Step-by-step explanation:
The process to analyze vast amounts of data ('Big Data') for better decision making related to the business is referred to as Big Data analytics. This analytical method employs advanced analytic techniques against very large, diverse data sets that include structured, semi-structured, and unstructured data, from different sources, and in different sizes. Data analytics enables businesses and organizations to use their data to identify new opportunities, leading to smarter business moves, more efficient operations, higher profits, and happier customers.

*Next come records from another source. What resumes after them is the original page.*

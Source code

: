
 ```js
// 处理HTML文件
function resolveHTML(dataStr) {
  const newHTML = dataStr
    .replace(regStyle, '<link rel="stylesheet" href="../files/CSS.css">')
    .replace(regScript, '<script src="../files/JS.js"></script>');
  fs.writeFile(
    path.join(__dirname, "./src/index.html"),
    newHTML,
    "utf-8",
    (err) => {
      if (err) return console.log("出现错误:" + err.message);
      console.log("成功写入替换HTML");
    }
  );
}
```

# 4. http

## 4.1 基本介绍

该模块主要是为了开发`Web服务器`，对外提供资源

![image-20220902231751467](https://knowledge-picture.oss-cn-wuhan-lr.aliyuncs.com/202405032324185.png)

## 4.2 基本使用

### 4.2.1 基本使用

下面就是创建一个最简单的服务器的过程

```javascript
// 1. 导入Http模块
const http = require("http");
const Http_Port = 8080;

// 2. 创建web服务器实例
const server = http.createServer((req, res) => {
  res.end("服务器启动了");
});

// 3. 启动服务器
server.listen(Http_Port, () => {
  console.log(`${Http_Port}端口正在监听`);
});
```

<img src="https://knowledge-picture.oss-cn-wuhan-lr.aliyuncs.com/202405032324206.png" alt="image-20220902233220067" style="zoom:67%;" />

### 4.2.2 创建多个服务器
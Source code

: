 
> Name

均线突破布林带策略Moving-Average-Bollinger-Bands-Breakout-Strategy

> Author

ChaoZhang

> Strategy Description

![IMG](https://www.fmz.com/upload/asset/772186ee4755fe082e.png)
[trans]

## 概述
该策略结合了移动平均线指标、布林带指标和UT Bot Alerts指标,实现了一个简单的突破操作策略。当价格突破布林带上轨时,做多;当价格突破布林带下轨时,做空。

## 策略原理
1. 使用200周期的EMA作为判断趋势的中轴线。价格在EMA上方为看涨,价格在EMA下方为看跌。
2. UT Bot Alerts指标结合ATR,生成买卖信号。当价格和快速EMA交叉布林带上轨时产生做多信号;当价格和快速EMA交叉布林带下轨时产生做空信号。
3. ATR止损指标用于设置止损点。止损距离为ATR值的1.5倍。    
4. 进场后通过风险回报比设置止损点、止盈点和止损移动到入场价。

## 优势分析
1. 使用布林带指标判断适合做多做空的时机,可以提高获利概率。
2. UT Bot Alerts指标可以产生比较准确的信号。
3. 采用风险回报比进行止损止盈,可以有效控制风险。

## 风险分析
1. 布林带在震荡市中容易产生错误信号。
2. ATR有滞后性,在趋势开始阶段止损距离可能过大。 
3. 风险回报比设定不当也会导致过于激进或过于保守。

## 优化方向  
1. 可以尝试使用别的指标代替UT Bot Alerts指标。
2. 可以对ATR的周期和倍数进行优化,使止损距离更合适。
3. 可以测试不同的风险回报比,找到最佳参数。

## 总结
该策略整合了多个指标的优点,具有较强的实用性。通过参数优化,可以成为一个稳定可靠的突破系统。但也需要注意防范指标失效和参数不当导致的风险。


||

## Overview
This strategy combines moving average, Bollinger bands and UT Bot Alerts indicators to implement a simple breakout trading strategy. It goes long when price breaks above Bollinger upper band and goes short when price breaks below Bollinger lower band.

Online Analytical Processing (OLAP) is another related concept which refers to a category of software tools that provides analysis of data stored in a database. OLAP tools enable users to analyze different dimensions of multidimensional data. It is an important part of business intelligence, which also encompasses relational databases, report writing, and data mining.
Data warehousing is a central repository of data where data from various sources is stored. This data is later used for reporting and data analysis and can be a significant part of the overall strategy for organizing and analyzing vast amounts of data for decision making.
Online Transaction Processing (OLTP), on the other hand, is a class of systems that facilitate and manages transaction-oriented applications, typically for data entry and retrieval transaction processing. Although OLTP is not directly involved in data analysis, it can contribute to Big Data when such transactions are gathered and integrated into a data warehouse for analytical purposes.